Some community colleges are exploring alternative pathways via multiple versions of intermediate algebra.  For example, several campuses have a "pre-stats" course which prepares students for the regular statistics course, but the pre-stats course does not cover all of intermediate algebra (and may not have elementary algebra as a prerequisite). 

The Carnegie Foundation for the Advancement of Teaching, the Dana Center at UT Austin, and 3CSN (California Community College Success Network) are three groups promoting the development of alternative pathways through dev math for non-STEM majors. The California State University system has agreed to accept Statway™ (Carnegie's two-semester course beginning at the elementary algebra level and ending with a transferable statistics credits) for meeting the Area B4 (math/quantitative  reasoning ) requirement for transfer.

But  last month the CSU emailed California Community College articulation officers the following:

"When the CSU reviews community college courses proposed to satisfy Area B4, we look for a prerequisite of intermediate algebra. We’re aware that many community colleges are experimenting with alternative prerequisites to their approved B4 courses, in an effort to improve student persistence. Some of these alternatives take away topics traditionally included in intermediate algebra; others substitute a different course altogether.

 "Please take this email as a reminder that only courses with a full prerequisite of intermediate algebra, as traditionally understood, will continue to qualify for CSU Area B4.

 "The CSU has made a recent exception for the Statway™ curriculum, under controlled and very limited circumstances, so we can evaluate whether other approaches will satisfactorily develop student proficiency in quantitative reasoning. In the meantime, we count on the articulation community to uphold the current standard."

That email seems to cast doubt on the future of alternative pathways.  But in the meanwhile, the CSU appears to be fine with the strategy proposed by Palomar College.  Palomar is not changing the intermediate algebra prerequisite for statistics, but evidently students who pass the alternative pre-stats course will be allowed to waive the intermediate algebra prerequisite.

Thursday, November 15, 2012

Student struggle is a good thing!

NPR recently interviewed UCLA researcher Jim Stigler about the differences between how the US and other cultures view student struggle.

In the US, we typically attribute academic success to intelligence, and often give praise by admiring how smart someone is.
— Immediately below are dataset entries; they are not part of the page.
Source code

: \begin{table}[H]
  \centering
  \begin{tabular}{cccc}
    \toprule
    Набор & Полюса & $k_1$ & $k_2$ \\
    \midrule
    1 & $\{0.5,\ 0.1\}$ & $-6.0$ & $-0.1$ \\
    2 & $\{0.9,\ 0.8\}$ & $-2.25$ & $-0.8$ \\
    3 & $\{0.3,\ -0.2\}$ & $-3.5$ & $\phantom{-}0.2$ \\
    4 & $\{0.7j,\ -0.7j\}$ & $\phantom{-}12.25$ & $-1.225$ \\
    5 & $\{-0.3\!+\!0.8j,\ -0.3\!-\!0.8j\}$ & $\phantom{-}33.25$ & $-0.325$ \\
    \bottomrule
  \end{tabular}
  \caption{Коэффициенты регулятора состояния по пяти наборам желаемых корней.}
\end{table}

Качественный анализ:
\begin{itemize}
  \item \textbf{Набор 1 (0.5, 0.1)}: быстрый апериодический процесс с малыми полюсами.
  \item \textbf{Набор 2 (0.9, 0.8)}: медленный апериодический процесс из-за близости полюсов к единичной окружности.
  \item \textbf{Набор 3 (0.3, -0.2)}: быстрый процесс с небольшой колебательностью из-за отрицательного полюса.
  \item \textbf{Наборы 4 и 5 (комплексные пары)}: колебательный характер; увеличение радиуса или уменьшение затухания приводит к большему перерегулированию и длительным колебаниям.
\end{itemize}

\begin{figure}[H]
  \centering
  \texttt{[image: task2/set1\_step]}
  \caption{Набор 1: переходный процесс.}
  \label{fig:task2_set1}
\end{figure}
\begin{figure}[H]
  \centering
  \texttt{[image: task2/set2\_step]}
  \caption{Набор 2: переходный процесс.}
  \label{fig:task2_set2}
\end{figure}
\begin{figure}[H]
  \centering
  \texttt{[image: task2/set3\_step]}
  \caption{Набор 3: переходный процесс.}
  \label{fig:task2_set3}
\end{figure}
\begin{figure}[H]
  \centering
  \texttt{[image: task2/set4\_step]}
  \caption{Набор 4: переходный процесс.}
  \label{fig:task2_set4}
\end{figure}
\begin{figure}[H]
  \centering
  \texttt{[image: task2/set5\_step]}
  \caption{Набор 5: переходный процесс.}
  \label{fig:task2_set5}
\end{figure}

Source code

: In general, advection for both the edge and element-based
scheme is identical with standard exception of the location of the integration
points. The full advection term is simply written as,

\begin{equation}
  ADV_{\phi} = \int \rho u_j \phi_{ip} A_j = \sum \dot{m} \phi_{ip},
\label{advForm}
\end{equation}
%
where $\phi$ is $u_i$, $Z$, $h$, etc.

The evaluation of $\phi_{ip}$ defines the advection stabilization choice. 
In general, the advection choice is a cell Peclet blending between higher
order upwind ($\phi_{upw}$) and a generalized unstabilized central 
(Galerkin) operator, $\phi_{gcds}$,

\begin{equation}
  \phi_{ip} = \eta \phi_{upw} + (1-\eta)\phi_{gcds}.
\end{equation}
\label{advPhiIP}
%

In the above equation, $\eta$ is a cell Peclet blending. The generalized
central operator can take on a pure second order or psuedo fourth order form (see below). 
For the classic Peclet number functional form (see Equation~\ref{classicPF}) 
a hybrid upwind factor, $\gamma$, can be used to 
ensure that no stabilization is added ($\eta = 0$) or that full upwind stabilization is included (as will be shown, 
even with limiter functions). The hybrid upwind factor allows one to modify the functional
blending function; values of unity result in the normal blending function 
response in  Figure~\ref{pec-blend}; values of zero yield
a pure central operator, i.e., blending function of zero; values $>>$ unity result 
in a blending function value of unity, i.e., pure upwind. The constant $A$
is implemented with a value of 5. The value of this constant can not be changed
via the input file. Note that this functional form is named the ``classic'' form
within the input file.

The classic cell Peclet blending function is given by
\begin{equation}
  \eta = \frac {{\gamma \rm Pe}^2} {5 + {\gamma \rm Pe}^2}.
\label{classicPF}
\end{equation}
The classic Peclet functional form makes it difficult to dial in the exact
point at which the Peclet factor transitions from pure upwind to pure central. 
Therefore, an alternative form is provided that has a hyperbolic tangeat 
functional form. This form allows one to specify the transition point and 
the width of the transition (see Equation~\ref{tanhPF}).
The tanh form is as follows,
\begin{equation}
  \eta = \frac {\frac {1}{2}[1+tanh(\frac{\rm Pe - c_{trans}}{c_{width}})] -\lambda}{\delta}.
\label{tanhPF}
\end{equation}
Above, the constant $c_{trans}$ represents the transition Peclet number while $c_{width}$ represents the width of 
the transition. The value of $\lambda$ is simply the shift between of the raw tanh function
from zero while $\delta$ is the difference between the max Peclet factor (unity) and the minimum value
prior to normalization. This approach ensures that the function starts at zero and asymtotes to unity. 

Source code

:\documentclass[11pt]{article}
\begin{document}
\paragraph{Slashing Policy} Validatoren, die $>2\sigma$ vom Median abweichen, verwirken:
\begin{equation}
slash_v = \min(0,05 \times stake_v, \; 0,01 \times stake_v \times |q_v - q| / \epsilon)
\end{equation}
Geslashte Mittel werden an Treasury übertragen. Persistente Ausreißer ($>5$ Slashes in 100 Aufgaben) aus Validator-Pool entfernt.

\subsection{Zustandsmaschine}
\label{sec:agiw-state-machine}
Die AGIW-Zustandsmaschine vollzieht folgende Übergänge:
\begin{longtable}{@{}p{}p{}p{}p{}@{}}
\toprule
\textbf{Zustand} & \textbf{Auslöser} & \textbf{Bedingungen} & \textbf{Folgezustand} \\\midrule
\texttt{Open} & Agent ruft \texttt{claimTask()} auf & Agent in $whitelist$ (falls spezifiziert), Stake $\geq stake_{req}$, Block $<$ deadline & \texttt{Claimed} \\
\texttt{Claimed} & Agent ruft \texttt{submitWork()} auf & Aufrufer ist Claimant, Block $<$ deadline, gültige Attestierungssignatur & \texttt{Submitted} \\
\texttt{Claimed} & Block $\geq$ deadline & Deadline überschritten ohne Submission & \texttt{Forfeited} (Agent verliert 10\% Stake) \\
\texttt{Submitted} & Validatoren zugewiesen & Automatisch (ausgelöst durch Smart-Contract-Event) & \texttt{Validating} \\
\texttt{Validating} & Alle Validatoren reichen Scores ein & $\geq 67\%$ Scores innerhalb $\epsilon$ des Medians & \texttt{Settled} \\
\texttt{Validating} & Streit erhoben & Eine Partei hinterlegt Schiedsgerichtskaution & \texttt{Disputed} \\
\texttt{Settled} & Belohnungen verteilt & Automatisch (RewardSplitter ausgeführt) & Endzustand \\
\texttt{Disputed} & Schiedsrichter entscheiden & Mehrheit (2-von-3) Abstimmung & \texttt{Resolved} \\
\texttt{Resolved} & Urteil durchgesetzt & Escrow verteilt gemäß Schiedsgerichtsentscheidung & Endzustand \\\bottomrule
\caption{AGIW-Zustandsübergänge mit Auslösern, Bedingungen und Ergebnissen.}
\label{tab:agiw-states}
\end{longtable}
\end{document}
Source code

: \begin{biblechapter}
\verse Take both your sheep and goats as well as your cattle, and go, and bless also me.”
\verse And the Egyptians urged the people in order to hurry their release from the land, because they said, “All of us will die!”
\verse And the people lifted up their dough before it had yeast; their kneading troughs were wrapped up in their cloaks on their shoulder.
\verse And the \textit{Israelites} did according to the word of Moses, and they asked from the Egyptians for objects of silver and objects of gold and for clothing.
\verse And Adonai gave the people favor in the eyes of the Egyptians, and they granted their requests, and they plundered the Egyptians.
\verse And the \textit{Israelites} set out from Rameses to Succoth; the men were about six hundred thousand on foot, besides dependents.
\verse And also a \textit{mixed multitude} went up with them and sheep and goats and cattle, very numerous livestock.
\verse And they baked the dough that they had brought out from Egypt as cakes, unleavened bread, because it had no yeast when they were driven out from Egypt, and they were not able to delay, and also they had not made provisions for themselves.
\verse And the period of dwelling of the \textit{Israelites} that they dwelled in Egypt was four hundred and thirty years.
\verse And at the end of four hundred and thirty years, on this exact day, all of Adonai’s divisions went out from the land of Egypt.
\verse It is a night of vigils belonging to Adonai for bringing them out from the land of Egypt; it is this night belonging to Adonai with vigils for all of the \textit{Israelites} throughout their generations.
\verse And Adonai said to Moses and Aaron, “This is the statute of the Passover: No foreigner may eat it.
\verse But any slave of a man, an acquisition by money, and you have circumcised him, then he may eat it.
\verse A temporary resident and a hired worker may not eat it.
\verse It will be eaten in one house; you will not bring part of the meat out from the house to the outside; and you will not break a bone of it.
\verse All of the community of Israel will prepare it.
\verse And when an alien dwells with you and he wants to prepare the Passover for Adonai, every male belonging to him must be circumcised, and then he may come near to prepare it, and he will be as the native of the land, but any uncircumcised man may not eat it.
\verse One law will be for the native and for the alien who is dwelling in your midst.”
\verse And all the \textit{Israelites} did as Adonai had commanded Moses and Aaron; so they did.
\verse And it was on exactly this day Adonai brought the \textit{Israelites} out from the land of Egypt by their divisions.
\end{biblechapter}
In many east Asian cultures, success is attributed to continued effort, and children are praised for their persistence to overcome obstacles.

A possible consequence is that US children who do not have immediate success at a task will abandon the effort--their intelligence was evidently insufficient.  And US education authorities view student struggle as an indicator that something is wrong--the term "struggling student" is used to designate a student who requires some intervention, rather than to describe a student experiencing an essential stage of deep understanding.

Asian cultures often embrace student struggle as a key indicator of future success.  And it actually should be embraced by educators following the Common Core State Standards for Mathematics, which has as its first standard of Mathematical Practices:

  1. Make sense of problems and persevere in solving them.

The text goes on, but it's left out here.